Date posted: December 13, 2013
Turkish businessman Ali Katırcıoğlu, who sponsored the construction of an Ottoman-style mosque complex, called the Nizamiye Külliyesi, in the South African city of Johannesburg, has said legendary South African leader Nelson Mandela, who passed away earlier this month, extended great support to the construction of the mosque complex.
Katırcıoğlu said when he first went to Johannesburg to launch the mosque project, he met with Max Sisulu, the current parliament speaker and asked him to arrange an appointment with Mandela for him.
“I told Mr. Sisulu that I very much wanted to see Mandela, who worked hard for the salvation of South Africa and whether I could have a meeting with him. ‘Let me think about this,’ Sisulu told me. A few hours after our meeting, I received a phone call from him telling me that Mandela would be waiting for me at 12 p.m. the next day,” said Katırcıoğlu, adding that he was very surprised to get a swift response from Mandela.
The businessman said although he was told to obey some rules before his meeting with Mandela, such as not approaching him too closely or asking too many questions, he was very surprised to see the South African leader stand up with great humility to greet him.
“I could not help embracing him. He hugged me, too. We were like two brothers. … Watching this, all the security guards were surprised.
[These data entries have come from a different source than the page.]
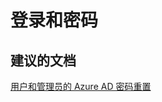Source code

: <properties
    pageTitle="sign-in and passwords"
    description="登录和密码"
    service="microsoft.activedirectory"
    resource="activedirectory"
    authors="aashu"
    displayOrder=""
    selfHelpType="generic"
    supportTopicIds="32045774"
    resourceTags=""
    productPesIds="14785"
    cloudEnvironments="public"
/>


# 登录和密码


## **建议的文档**
[用户和管理员的 Azure AD 密码重置](https://azure.microsoft.com/documentation/articles/active-directory-passwords/)



<!--HONumber=Jul16_HO4-->



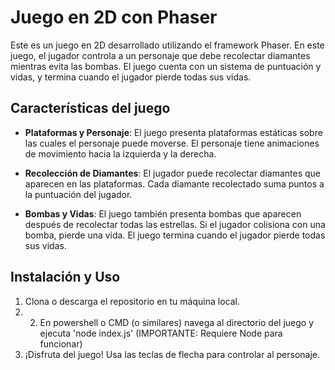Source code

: # Juego en 2D con Phaser

Este es un juego en 2D desarrollado utilizando el framework Phaser. En este juego, el jugador controla a un personaje que debe recolectar diamantes mientras evita las bombas. El juego cuenta con un sistema de puntuación y vidas, y termina cuando el jugador pierde todas sus vidas.

## Características del juego

- **Plataformas y Personaje**: El juego presenta plataformas estáticas sobre las cuales el personaje puede moverse. El personaje tiene animaciones de movimiento hacia la izquierda y la derecha.

- **Recolección de Diamantes**: El jugador puede recolectar diamantes que aparecen en las plataformas. Cada diamante recolectado suma puntos a la puntuación del jugador.

- **Bombas y Vidas**: El juego también presenta bombas que aparecen después de recolectar todas las estrellas. Si el jugador colisiona con una bomba, pierde una vida. El juego termina cuando el jugador pierde todas sus vidas.

## Instalación y Uso

1. Clona o descarga el repositorio en tu máquina local.
2. 2. En powershell o CMD (o similares) navega al directorio del juego y ejecuta 'node index.js' (IMPORTANTE: Requiere Node para funcionar)
3. ¡Disfruta del juego! Usa las teclas de flecha para controlar al personaje.
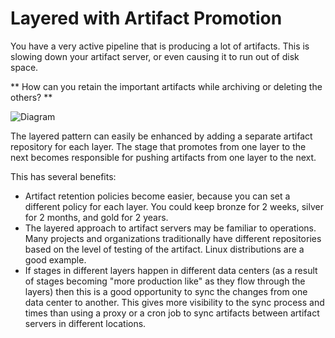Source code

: # Layered with Artifact Promotion

You have a very active pipeline that is producing a lot of artifacts. This is slowing down your artifact server, or even causing it to run out of disk space.

** How can you retain the important artifacts while archiving or deleting the others? **

![Diagram](/imgs/imgs/layered_with_repo.png)

The layered pattern can easily be enhanced by adding a separate artifact repository for each layer. The stage that promotes from one layer to the next becomes responsible for pushing artifacts from one layer to the next.

This has several benefits:
* Artifact retention policies become easier, because you can set a different policy for each layer. You could keep bronze for 2 weeks, silver for 2 months, and gold for 2 years.
* The layered approach to artifact servers may be familiar to operations. Many projects and organizations traditionally have different repositories based on the level of testing of the artifact. Linux distributions are a good example.
* If stages in different layers happen in different data centers (as a result of stages becoming "more production like" as they flow through the layers) then this is a good opportunity to sync the changes from one data center to another. This gives more visibility to the sync process and times than using a proxy or a cron job to sync artifacts between artifact servers in different locations.
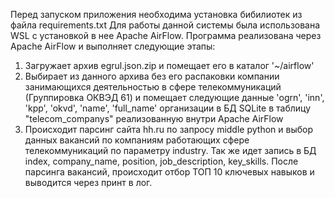 Перед запуском приложения необходима установка бибилиотек из файла requirements.txt
Для работы данной системы была использована WSL с установкой в нее Apache AirFlow.
Программа реализована через Apache AirFlow и выполняет следующие этапы:
 1. Загружает архив egrul.json.zip и помещает его в каталог '~/airflow'
 2. Выбирает из данного архива без его распаковки компании занимающихся деятельностью в сфере телекоммуникаций (Группировка ОКВЭД 61)
и помещает следующие данные 'ogrn', 'inn', 'kpp', 'okvd', 'name', 'full_name' организации в БД SQLite в таблицу "telecom_companys" реализованную внутри Apache AirFlow
 3. Происходит парсинг сайта hh.ru по запросу middle python и выбор данных вакансий по компаниям работающих сфере телекоммуникаций по параметру industry.
Так же идет запись в БД index, company_name, position, job_description, key_skills.
После парсинга вакансий, происходит отбор ТОП 10 ключевых навыков и выводится через принт в лог.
Everyone was looking at us,” he said.
Katırcıoğlu said he asked for Mandela’s support for the mosque complex project during their meeting.
“I explained the project to him. He understood the project, said it would be beneficial for the region and that he would always provide support for it. He also requested that we include a medical center in the project because there were many people with health problems in the country. This was an order for us. Upon his request, we added a medical clinic to the project. Its construction has finished and it will begin to offer medical services to the people very soon,” he said.
Katırcıoğlu also said he wept upon learning the news of the death of Mandela.
“It was like I lost either my father or brother because his support, which I always felt behind me, had disappeared,” he said.
In the meantime, South Africa-based Turquoise Harmony Institute has released a condolence message for Mandela.
“History will not forget Mandela, who ended the world’s most racist regime,” the statement said.
Last April, Mandela’s wife Graça Machel, accepted the Fethullah Gülen Peace and Dialogue Award from the institute.